Pictures paired with source code
____

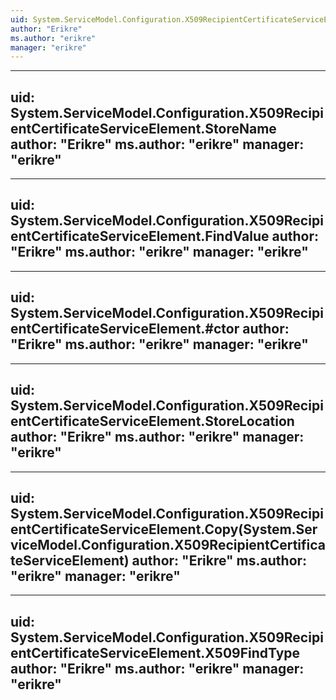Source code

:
 ```yaml
---
uid: System.ServiceModel.Configuration.X509RecipientCertificateServiceElement
author: "Erikre"
ms.author: "erikre"
manager: "erikre"
---
```


---
uid: System.ServiceModel.Configuration.X509RecipientCertificateServiceElement.StoreName
author: "Erikre"
ms.author: "erikre"
manager: "erikre"
---

---
uid: System.ServiceModel.Configuration.X509RecipientCertificateServiceElement.FindValue
author: "Erikre"
ms.author: "erikre"
manager: "erikre"
---

---
uid: System.ServiceModel.Configuration.X509RecipientCertificateServiceElement.#ctor
author: "Erikre"
ms.author: "erikre"
manager: "erikre"
---

---
uid: System.ServiceModel.Configuration.X509RecipientCertificateServiceElement.StoreLocation
author: "Erikre"
ms.author: "erikre"
manager: "erikre"
---

---
uid: System.ServiceModel.Configuration.X509RecipientCertificateServiceElement.Copy(System.ServiceModel.Configuration.X509RecipientCertificateServiceElement)
author: "Erikre"
ms.author: "erikre"
manager: "erikre"
---

---
uid: System.ServiceModel.Configuration.X509RecipientCertificateServiceElement.X509FindType
author: "Erikre"
ms.author: "erikre"
manager: "erikre"
---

____

:: Work instruction ::
Copy every entry word for word, but omit the pictures.

:: Answer section ::
Source code

:
 ```yaml
---
uid: System.ServiceModel.Configuration.X509RecipientCertificateServiceElement
author: "Erikre"
ms.author: "erikre"
manager: "erikre"
---
```


---
uid: System.ServiceModel.Configuration.X509RecipientCertificateServiceElement.StoreName
author: "Erikre"
ms.author: "erikre"
manager: "erikre"
---

---
uid: System.ServiceModel.Configuration.X509RecipientCertificateServiceElement.FindValue
author: "Erikre"
ms.author: "erikre"
manager: "erikre"
---

---
uid: System.ServiceModel.Configuration.X509RecipientCertificateServiceElement.#ctor
author: "Erikre"
ms.author: "erikre"
manager: "erikre"
---

---
uid: System.ServiceModel.Configuration.X509RecipientCertificateServiceElement.StoreLocation
author: "Erikre"
ms.author: "erikre"
manager: "erikre"
---

---
uid: System.ServiceModel.Configuration.X509RecipientCertificateServiceElement.Copy(System.ServiceModel.Configuration.X509RecipientCertificateServiceElement)
author: "Erikre"
ms.author: "erikre"
manager: "erikre"
---

---
uid: System.ServiceModel.Configuration.X509RecipientCertificateServiceElement.X509FindType
author: "Erikre"
ms.author: "erikre"
manager: "erikre"
---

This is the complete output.